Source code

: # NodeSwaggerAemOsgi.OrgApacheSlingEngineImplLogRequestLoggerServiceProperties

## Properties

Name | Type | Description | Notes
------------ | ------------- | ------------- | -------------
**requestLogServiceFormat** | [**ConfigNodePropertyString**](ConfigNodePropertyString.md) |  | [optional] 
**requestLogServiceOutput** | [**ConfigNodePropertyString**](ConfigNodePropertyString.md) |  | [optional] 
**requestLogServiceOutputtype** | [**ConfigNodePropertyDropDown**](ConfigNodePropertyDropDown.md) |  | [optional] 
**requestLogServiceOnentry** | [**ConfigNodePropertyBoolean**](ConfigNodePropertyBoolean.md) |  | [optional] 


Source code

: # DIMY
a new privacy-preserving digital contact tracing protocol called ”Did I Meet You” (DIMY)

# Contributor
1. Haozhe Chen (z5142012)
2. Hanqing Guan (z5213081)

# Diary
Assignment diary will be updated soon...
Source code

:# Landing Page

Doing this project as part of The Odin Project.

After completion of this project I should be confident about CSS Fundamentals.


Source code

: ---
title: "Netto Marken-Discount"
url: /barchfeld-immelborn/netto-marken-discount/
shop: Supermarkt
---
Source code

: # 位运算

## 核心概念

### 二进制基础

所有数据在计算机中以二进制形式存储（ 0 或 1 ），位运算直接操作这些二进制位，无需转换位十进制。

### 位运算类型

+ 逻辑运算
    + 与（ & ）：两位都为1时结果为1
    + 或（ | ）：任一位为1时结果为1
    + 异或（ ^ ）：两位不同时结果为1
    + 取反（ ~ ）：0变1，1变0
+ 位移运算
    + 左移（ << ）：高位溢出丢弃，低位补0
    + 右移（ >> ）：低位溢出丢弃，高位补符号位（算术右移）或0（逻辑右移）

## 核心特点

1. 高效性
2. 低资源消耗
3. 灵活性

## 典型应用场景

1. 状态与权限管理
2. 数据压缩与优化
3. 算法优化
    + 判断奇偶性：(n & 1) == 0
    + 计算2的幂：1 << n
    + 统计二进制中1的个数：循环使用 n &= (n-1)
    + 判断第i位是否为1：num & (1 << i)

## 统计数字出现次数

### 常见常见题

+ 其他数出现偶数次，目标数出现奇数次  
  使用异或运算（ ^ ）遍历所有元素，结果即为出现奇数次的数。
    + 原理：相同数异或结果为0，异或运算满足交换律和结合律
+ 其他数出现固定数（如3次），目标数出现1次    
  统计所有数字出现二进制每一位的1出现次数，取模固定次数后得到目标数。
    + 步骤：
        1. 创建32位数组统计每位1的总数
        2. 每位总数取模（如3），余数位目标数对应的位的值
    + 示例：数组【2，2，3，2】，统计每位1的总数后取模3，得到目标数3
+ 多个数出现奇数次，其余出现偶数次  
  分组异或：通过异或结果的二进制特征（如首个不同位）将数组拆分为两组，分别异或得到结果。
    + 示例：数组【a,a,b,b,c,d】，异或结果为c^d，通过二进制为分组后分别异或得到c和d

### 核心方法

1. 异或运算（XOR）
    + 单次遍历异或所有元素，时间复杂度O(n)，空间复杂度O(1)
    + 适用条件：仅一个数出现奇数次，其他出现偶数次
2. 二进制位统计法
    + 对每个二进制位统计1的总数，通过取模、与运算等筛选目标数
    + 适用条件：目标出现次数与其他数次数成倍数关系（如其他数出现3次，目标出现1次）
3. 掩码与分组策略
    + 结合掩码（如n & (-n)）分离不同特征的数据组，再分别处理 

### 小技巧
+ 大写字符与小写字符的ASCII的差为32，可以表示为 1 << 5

§ **Task item**
Reproduce all the entries verbatim, leaving nothing out.

§ **Task result**
Source code

: # NodeSwaggerAemOsgi.OrgApacheSlingEngineImplLogRequestLoggerServiceProperties

## Properties

Name | Type | Description | Notes
------------ | ------------- | ------------- | -------------
**requestLogServiceFormat** | [**ConfigNodePropertyString**](ConfigNodePropertyString.md) |  | [optional] 
**requestLogServiceOutput** | [**ConfigNodePropertyString**](ConfigNodePropertyString.md) |  | [optional] 
**requestLogServiceOutputtype** | [**ConfigNodePropertyDropDown**](ConfigNodePropertyDropDown.md) |  | [optional] 
**requestLogServiceOnentry** | [**ConfigNodePropertyBoolean**](ConfigNodePropertyBoolean.md) |  | [optional] 


Source code

: # DIMY
a new privacy-preserving digital contact tracing protocol called ”Did I Meet You” (DIMY)

# Contributor
1. Haozhe Chen (z5142012)
2. Hanqing Guan (z5213081)

# Diary
Assignment diary will be updated soon...
Source code

:# Landing Page

Doing this project as part of The Odin Project.

After completion of this project I should be confident about CSS Fundamentals.


Source code

: ---
title: "Netto Marken-Discount"
url: /barchfeld-immelborn/netto-marken-discount/
shop: Supermarkt
---
Source code

: # 位运算

## 核心概念

### 二进制基础

所有数据在计算机中以二进制形式存储（ 0 或 1 ），位运算直接操作这些二进制位，无需转换位十进制。

### 位运算类型

+ 逻辑运算
    + 与（ & ）：两位都为1时结果为1
    + 或（ | ）：任一位为1时结果为1
    + 异或（ ^ ）：两位不同时结果为1
    + 取反（ ~ ）：0变1，1变0
+ 位移运算
    + 左移（ << ）：高位溢出丢弃，低位补0
    + 右移（ >> ）：低位溢出丢弃，高位补符号位（算术右移）或0（逻辑右移）

## 核心特点

1. 高效性
2. 低资源消耗
3. 灵活性

## 典型应用场景

1. 状态与权限管理
2. 数据压缩与优化
3. 算法优化
    + 判断奇偶性：(n & 1) == 0
    + 计算2的幂：1 << n
    + 统计二进制中1的个数：循环使用 n &= (n-1)
    + 判断第i位是否为1：num & (1 << i)

## 统计数字出现次数

### 常见常见题

+ 其他数出现偶数次，目标数出现奇数次  
  使用异或运算（ ^ ）遍历所有元素，结果即为出现奇数次的数。
    + 原理：相同数异或结果为0，异或运算满足交换律和结合律
+ 其他数出现固定数（如3次），目标数出现1次    
  统计所有数字出现二进制每一位的1出现次数，取模固定次数后得到目标数。
    + 步骤：
        1. 创建32位数组统计每位1的总数
        2. 每位总数取模（如3），余数位目标数对应的位的值
    + 示例：数组【2，2，3，2】，统计每位1的总数后取模3，得到目标数3
+ 多个数出现奇数次，其余出现偶数次  
  分组异或：通过异或结果的二进制特征（如首个不同位）将数组拆分为两组，分别异或得到结果。
    + 示例：数组【a,a,b,b,c,d】，异或结果为c^d，通过二进制为分组后分别异或得到c和d

### 核心方法

1. 异或运算（XOR）
    + 单次遍历异或所有元素，时间复杂度O(n)，空间复杂度O(1)
    + 适用条件：仅一个数出现奇数次，其他出现偶数次
2. 二进制位统计法
    + 对每个二进制位统计1的总数，通过取模、与运算等筛选目标数
    + 适用条件：目标出现次数与其他数次数成倍数关系（如其他数出现3次，目标出现1次）
3. 掩码与分组策略
    + 结合掩码（如n & (-n)）分离不同特征的数据组，再分别处理 

### 小技巧
+ 大写字符与小写字符的ASCII的差为32，可以表示为 1 << 5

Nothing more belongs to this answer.